Two summers ago I went to Egypt on vacation with my wife and two daughters. We stayed in Giza, the city across the Nile from and contiguous with Cairo. Cairo was a sprawl, a city hemmed in by a vast necropolis, the tombs of the dead, the placement of which has added to the density of the city. Every twenty feet or so in the city are bony and well-uniformed paramilitary police armed with high-powered American-made rifles. Military service is mandatory for Egyptian males and checkpoints manned by armed soldiers are frequent. My younger daughter who left Cairo to go scuba diving in Mar al Salam, 24 hours by bus south of Cairo on the Red Sea, told me that a lot of the boys and young men she met took one college course a year so that they could avoid being conscripted into the army.
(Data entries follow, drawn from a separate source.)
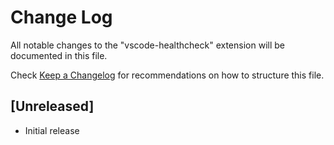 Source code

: # Change Log

All notable changes to the "vscode-healthcheck" extension will be documented in this file.

Check [Keep a Changelog](http://keepachangelog.com/) for recommendations on how to structure this file.

## [Unreleased]

- Initial release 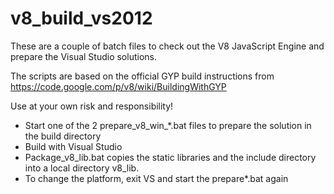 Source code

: v8_build_vs2012
===============

These are a couple of batch files to check out the V8 JavaScript Engine and prepare the Visual Studio solutions.

The scripts are based on the official GYP build instructions from https://code.google.com/p/v8/wiki/BuildingWithGYP

Use at your own risk and responsibility!

- Start one of the 2 prepare_v8_win_*.bat files to prepare the solution in the build directory
- Build with Visual Studio
- Package_v8_lib.bat copies the static libraries and the include directory into a local directory v8_lib.
- To change the platform, exit VS and start the prepare*.bat again

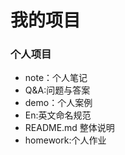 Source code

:   # 我的项目
  ### 个人项目
   * note：个人笔记
   * Q&A:问题与答案
   * demo：个人案例
   * En:英文命名规范
   * README.md 整体说明
   * homework:个人作业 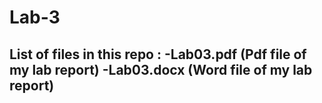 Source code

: # Lab-3
List of files in this repo :
-Lab03.pdf  (Pdf file of my lab report)
-Lab03.docx (Word file of my lab report)
-
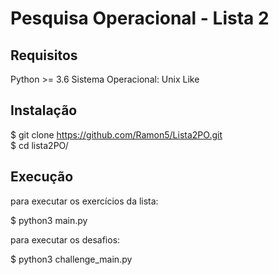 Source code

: # Pesquisa Operacional - Lista 2

## Requisitos

Python >= 3.6
Sistema Operacional: Unix Like

## Instalação

$ git clone https://github.com/Ramon5/Lista2PO.git \
$ cd lista2PO/

## Execução

para executar os exercícios da lista:

$ python3 main.py

para executar os desafios:

$ python3 challenge_main.py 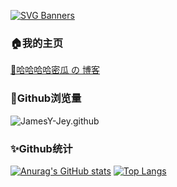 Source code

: [![SVG Banners](https://svg-banners.vercel.app/api?type=origin&text1=Welcome&width=800&height=300)](https://github.com/Akshay090/svg-banners)

### 🏠我的主页

[🍈哈哈哈哈密瓜 の 博客](https://www.jamesy.cn/)

### 🌴Github浏览量

![JamesY-Jey.github](https://count.getloli.com/get/@JamesY-Jey.github)

### ✨Github统计

[![Anurag's GitHub stats](https://github-readme-stats.vercel.app/api?username=JamesY-Jey&show_icons=true&theme=buefy&hide_title=true&bg_color=0,00C9FF,92FE9D)](https://github.com/anuraghazra/github-readme-stats)
[![Top Langs](https://github-readme-stats.vercel.app/api/top-langs/?username=JamesY-Jey&layout=compact&bg_color=0,92FE9D,00C9FF)](https://github.com/anuraghazra/github-readme-stats)

<!--
**JamesY-Jey/JamesY-Jey** is a ✨ _special_ ✨ repository because its `README.md` (this file) appears on your GitHub profile.

Here are some ideas to get you started:

- 🔭 I’m currently working on ...
- 🌱 I’m currently learning ...
- 👯 I’m looking to collaborate on ...
- 🤔 I’m looking for help with ...
- 💬 Ask me about ...
- 📫 How to reach me: ...
- 😄 Pronouns: ...
- ⚡ Fun fact: ...
-->
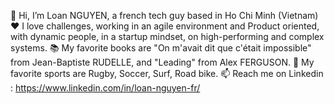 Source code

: 👋 Hi, I’m Loan NGUYEN, a french tech guy based in Ho Chi Minh (Vietnam)
❤️ I love challenges, working in an agile environment and Product oriented, with dynamic people, in a startup mindset, on high-performing and complex systems.
📚 My favorite books are "On m'avait dit que c'était impossible" from Jean-Baptiste RUDELLE, and "Leading" from Alex FERGUSON.
🏉 My favorite sports are Rugby, Soccer, Surf, Road bike.
📫 Reach me on Linkedin : https://www.linkedin.com/in/loan-nguyen-fr/
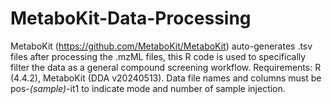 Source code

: # MetaboKit-Data-Processing

MetaboKit (https://github.com/MetaboKit/MetaboKit) auto-generates .tsv files after processing the .mzML files, this R code is used to specifically filter the data as a general compound screening workflow.
Requirements: R (4.4.2), MetaboKit (DDA v20240513). Data file names and columns must be pos-_(sample)_-it1 to indicate mode and number of sample injection.
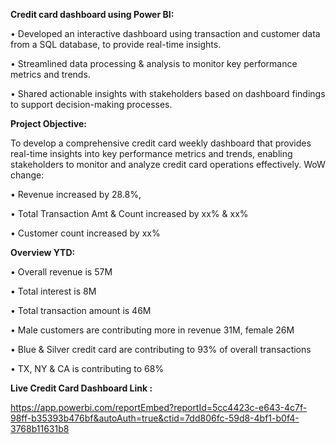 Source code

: **Credit card dashboard using Power BI:**

• Developed an interactive dashboard using transaction and customer data from a SQL database, to provide real-time insights. 

• Streamlined data processing & analysis to monitor key performance metrics and trends. 

• Shared actionable insights with stakeholders based on dashboard findings to support decision-making processes.


**Project Objective:**

To develop a comprehensive credit card weekly dashboard that provides real-time insights into key performance metrics and trends, enabling stakeholders to monitor and analyze credit card operations effectively.
WoW change: 

• Revenue increased by 28.8%, 

• Total Transaction Amt & Count increased by xx% & xx%

• Customer count increased by xx% 


**Overview YTD:**

• Overall revenue is 57M 

• Total interest is 8M 

• Total transaction amount is 46M

 • Male customers are contributing more in revenue 31M, female 26M 
 
• Blue & Silver credit card are contributing to 93% of overall transactions

 • TX, NY & CA is contributing to 68% 
 

**Live Credit Card Dashboard Link :**

https://app.powerbi.com/reportEmbed?reportId=5cc4423c-e643-4c7f-98ff-b35393b476bf&autoAuth=true&ctid=7dd806fc-59d8-4bf1-b0f4-3768b11631b8
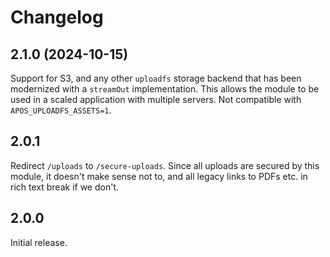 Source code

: # Changelog

## 2.1.0 (2024-10-15)

Support for S3, and any other `uploadfs` storage backend that has been modernized with a `streamOut` implementation. This allows the module to be used in a scaled application with multiple servers. Not compatible with `APOS_UPLOADFS_ASSETS=1`.

## 2.0.1

Redirect `/uploads` to `/secure-uploads`. Since all uploads are secured
by this module, it doesn't make sense not to, and all legacy links
to PDFs etc. in rich text break if we don't.

## 2.0.0

Initial release.

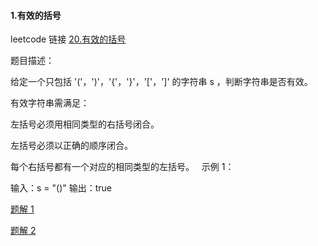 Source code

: 
#### 1.有效的括号

leetcode 链接 [20.有效的括号](https://leetcode.cn/problems/valid-parentheses/)

题目描述：

给定一个只包括 '('，')'，'{'，'}'，'['，']' 的字符串 s ，判断字符串是否有效。

有效字符串需满足：

左括号必须用相同类型的右括号闭合。

左括号必须以正确的顺序闭合。

每个右括号都有一个对应的相同类型的左括号。
 
示例 1：

输入：s = "()"
输出：true

[题解 1](Codes/算法/栈的Leetcode题目/20.有效的括号.ts)

[题解 2](Codes/算法/栈的Leetcode题目/20.有效的括号2.ts)
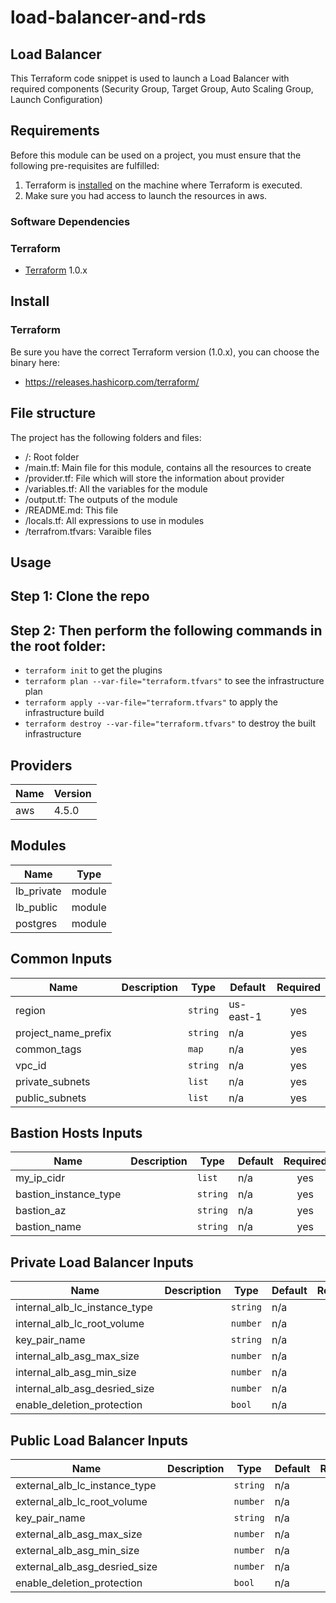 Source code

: # load-balancer-and-rds

## Load Balancer

This Terraform code snippet is used to launch a Load Balancer with required components (Security Group, Target Group, Auto Scaling Group, Launch Configuration)

## Requirements

Before this module can be used on a project, you must ensure that the following pre-requisites are fulfilled:

1. Terraform is [installed](#software-dependencies) on the machine where Terraform is executed.
2. Make sure you had access to launch the resources in aws.


### Software Dependencies
### Terraform
- [Terraform](https://www.terraform.io/downloads.html) 1.0.x



## Install

### Terraform
Be sure you have the correct Terraform version (1.0.x), you can choose the binary here:
- https://releases.hashicorp.com/terraform/

## File structure
The project has the following folders and files:

- /: Root folder
- /main.tf: Main file for this module, contains all the resources to create
- /provider.tf: File which will store the information about provider
- /variables.tf: All the variables for the module
- /output.tf: The outputs of the module
- /README.md: This file
- /locals.tf: All expressions to use in modules
- /terrafrom.tfvars: Varaible files
 
## Usage

## Step 1: Clone the repo
## Step 2: Then perform the following commands in the root folder:

- `terraform init` to get the plugins
- `terraform plan --var-file="terraform.tfvars"` to see the infrastructure plan
- `terraform apply --var-file="terraform.tfvars"` to apply the infrastructure build
- `terraform destroy --var-file="terraform.tfvars"` to destroy the built infrastructure

## Providers
| Name | Version |
|------|---------|
| aws  | 4.5.0 |

## Modules

| Name | Type |
|------|------|
| lb_private  | module |
| lb_public | module |
| postgres | module |

## Common Inputs

| Name | Description | Type | Default | Required |
|------|-------------|------|---------|:--------:|
| region |  | `string` | us-east-1 | yes |
| project_name_prefix |  | `string` | n/a | yes |
| common_tags |  | `map` | n/a | yes |
| vpc_id |  | `string` | n/a | yes |
| private_subnets |  | `list` | n/a | yes |
| public_subnets |  | `list` | n/a | yes |


## Bastion Hosts Inputs

| Name | Description | Type | Default | Required |
|------|-------------|------|---------|:--------:|
| my_ip_cidr |  | `list` | n/a | yes |
| bastion_instance_type |  | `string` | n/a | yes |
| bastion_az |  | `string` | n/a | yes |
| bastion_name |  | `string` | n/a | yes |


## Private Load Balancer Inputs

| Name | Description | Type | Default | Required |
|------|-------------|------|---------|:--------:|
| internal_alb_lc_instance_type |  | `string` | n/a | yes |
| internal_alb_lc_root_volume |  | `number` | n/a | yes |
| key_pair_name |  | `string` | n/a | yes |
| internal_alb_asg_max_size |  | `number` | n/a | yes |
| internal_alb_asg_min_size |  | `number` | n/a | yes |
| internal_alb_asg_desried_size |  | `number` | n/a | yes |
| enable_deletion_protection |  | `bool` | n/a | no |


## Public Load Balancer Inputs

| Name | Description | Type | Default | Required |
|------|-------------|------|---------|:--------:|
| external_alb_lc_instance_type |  | `string` | n/a | yes |
| external_alb_lc_root_volume |  | `number` | n/a | yes |
| key_pair_name |  | `string` | n/a | yes |
| external_alb_asg_max_size |  | `number` | n/a | yes |
| external_alb_asg_min_size |  | `number` | n/a | yes |
| external_alb_asg_desried_size |  | `number` | n/a | yes |
| enable_deletion_protection |  | `bool` | n/a | no |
Cairo was about the craziest, most hectic city I've ever visited. It was filthy--the Nile seemed over-flowing with plastic bottles and garbage, and your eyes burned from the ever-present smog. City services, the likes of which we take for granted, traffic laws, trash removal, even pollution controls, seemed non-existent. That said, to a man, the people were friendly and warm, even when I revealed that we were Jewish. Still, even to a life-long New Yorker, the presence of heavily-armed soldiers, of having to go through metal detectors to enter your hotel, is off-putting and more than a little frightening.
The final thing that struck me is that a lot of people hadn't much to do. In New York everyone seems to be rushing somewhere. In Cairo on every corner there are clumps of men smoking cigarettes and talking. And of course being watched by the ever-present police.
1 comment:
Has been a while since I lasted commented. Funny because 2 months from now, I will be hosting and meeting some student from the American University in Cairo (participants of a case competition at McGill).
It would be interesting to talk to them about the socio-political scene in Cairo... even though I have never been, ummm, could be intriguing.